• Input material:
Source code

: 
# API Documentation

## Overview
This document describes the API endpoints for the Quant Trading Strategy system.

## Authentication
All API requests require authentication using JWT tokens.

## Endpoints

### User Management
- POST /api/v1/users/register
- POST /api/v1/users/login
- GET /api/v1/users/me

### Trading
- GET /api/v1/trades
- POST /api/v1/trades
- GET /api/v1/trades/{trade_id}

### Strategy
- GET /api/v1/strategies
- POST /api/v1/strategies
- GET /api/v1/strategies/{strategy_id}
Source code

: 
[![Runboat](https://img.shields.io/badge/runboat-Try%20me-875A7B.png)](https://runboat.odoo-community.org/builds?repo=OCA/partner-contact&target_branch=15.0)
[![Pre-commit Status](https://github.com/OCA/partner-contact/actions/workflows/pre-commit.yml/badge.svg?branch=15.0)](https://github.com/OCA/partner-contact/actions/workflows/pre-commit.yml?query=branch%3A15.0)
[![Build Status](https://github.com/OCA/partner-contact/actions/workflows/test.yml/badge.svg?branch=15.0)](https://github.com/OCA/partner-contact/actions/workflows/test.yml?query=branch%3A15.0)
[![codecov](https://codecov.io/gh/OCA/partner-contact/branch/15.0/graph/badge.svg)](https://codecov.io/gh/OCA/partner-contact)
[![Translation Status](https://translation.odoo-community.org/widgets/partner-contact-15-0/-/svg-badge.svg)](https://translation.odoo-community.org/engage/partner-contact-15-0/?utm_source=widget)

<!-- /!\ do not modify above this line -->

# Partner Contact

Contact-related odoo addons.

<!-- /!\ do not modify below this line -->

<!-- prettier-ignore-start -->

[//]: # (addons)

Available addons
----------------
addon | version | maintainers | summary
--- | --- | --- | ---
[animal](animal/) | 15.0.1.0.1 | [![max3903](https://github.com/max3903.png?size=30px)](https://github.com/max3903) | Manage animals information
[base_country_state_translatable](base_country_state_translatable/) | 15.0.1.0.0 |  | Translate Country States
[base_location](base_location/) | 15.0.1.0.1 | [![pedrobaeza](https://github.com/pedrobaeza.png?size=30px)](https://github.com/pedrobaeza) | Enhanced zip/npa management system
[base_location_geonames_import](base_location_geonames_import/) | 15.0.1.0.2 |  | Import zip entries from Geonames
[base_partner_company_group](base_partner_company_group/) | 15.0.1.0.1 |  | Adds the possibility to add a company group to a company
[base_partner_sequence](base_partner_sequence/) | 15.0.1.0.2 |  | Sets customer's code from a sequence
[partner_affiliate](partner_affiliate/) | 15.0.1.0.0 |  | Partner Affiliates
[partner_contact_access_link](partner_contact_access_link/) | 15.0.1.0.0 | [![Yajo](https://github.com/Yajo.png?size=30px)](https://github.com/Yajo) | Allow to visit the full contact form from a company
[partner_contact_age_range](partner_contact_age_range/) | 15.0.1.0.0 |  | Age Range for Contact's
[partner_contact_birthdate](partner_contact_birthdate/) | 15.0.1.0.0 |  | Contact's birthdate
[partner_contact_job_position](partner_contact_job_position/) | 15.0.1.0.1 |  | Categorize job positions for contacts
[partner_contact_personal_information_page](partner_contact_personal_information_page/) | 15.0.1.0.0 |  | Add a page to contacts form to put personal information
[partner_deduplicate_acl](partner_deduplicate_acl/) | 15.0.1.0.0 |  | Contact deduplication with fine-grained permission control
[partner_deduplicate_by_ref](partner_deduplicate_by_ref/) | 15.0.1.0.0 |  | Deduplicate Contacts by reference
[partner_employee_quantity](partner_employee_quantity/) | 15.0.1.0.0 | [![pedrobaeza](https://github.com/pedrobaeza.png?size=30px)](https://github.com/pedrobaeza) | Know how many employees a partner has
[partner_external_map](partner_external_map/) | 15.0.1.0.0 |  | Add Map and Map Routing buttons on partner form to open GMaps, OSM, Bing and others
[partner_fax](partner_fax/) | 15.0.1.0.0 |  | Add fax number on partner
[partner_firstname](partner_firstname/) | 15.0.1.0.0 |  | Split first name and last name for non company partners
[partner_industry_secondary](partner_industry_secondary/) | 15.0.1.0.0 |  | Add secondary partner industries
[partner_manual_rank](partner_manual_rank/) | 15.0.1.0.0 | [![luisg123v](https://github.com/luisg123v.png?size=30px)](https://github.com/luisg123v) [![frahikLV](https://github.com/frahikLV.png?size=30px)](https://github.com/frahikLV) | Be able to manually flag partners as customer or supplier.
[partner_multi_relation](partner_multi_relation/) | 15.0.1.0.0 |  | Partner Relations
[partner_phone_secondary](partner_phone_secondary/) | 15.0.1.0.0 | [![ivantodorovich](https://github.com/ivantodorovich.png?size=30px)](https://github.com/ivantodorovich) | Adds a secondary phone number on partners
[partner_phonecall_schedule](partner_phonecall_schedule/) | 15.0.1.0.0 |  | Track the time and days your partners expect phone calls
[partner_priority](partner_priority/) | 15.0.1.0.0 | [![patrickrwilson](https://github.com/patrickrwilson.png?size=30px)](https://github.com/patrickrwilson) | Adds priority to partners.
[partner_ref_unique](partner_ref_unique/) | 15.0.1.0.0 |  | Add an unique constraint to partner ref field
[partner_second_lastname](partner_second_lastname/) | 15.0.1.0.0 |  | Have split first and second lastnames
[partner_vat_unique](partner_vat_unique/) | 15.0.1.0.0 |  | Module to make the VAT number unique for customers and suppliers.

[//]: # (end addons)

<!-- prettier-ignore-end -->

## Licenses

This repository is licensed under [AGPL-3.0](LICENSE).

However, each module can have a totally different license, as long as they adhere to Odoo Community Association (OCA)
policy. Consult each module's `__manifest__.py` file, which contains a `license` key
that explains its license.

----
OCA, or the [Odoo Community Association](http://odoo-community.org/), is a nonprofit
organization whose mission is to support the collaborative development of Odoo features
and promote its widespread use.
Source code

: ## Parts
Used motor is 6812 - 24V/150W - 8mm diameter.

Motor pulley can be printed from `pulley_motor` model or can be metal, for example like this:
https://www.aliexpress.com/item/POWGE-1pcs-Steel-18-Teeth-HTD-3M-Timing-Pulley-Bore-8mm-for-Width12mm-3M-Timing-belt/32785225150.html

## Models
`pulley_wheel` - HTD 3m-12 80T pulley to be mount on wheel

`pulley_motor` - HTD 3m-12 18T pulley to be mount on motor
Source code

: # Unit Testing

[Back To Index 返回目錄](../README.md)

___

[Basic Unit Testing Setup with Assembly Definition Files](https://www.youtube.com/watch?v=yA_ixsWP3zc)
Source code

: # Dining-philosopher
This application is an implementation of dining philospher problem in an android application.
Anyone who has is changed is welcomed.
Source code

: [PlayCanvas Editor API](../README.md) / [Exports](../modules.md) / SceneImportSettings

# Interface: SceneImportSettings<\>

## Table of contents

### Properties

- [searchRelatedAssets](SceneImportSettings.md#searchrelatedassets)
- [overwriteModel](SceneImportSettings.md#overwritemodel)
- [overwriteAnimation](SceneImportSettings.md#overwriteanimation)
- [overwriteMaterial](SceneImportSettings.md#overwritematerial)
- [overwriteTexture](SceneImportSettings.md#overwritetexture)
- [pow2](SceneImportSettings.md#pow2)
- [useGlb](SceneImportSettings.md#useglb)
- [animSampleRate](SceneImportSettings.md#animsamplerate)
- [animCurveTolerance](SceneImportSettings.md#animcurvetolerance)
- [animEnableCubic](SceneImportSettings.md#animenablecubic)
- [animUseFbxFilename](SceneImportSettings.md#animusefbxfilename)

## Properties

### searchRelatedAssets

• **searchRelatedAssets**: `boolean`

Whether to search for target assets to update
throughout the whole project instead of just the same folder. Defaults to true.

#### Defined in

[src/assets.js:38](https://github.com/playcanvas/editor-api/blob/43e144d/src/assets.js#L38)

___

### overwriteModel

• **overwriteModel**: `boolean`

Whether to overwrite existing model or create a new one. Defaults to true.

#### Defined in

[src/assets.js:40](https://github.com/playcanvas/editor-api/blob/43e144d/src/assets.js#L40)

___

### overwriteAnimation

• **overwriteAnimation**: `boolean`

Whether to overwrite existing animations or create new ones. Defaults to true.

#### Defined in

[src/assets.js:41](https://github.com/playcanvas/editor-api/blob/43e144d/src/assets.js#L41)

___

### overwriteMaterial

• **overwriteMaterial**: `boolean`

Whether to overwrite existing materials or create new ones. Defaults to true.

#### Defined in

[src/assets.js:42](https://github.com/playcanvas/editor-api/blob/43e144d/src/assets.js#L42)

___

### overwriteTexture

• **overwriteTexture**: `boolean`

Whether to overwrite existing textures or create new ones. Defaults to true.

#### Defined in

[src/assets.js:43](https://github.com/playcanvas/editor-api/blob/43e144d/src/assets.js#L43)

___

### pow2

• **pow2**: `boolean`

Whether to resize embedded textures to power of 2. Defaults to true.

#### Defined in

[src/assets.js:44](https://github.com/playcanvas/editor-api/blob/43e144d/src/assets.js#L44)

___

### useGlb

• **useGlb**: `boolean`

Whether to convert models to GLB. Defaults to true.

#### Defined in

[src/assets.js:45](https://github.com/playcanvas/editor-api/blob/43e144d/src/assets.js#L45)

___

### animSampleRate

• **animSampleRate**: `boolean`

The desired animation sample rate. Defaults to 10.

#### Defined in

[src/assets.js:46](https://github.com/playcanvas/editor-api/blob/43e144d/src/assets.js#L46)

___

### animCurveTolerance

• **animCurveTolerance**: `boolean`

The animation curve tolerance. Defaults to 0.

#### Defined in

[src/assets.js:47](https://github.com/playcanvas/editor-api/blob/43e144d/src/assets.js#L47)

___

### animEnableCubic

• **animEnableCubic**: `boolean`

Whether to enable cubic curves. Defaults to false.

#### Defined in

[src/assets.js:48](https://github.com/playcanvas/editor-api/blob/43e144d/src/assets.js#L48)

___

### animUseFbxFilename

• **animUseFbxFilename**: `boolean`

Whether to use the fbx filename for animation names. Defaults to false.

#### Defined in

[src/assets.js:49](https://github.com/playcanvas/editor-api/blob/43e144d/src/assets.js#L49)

• How to complete this task: If a line in the records contains "with", report it.

• Answer below:
[partner_deduplicate_acl](partner_deduplicate_acl/) | 15.0.1.0.0 |  | Contact deduplication with fine-grained permission control
[Basic Unit Testing Setup with Assembly Definition Files](https://www.youtube.com/watch?v=yA_ixsWP3zc)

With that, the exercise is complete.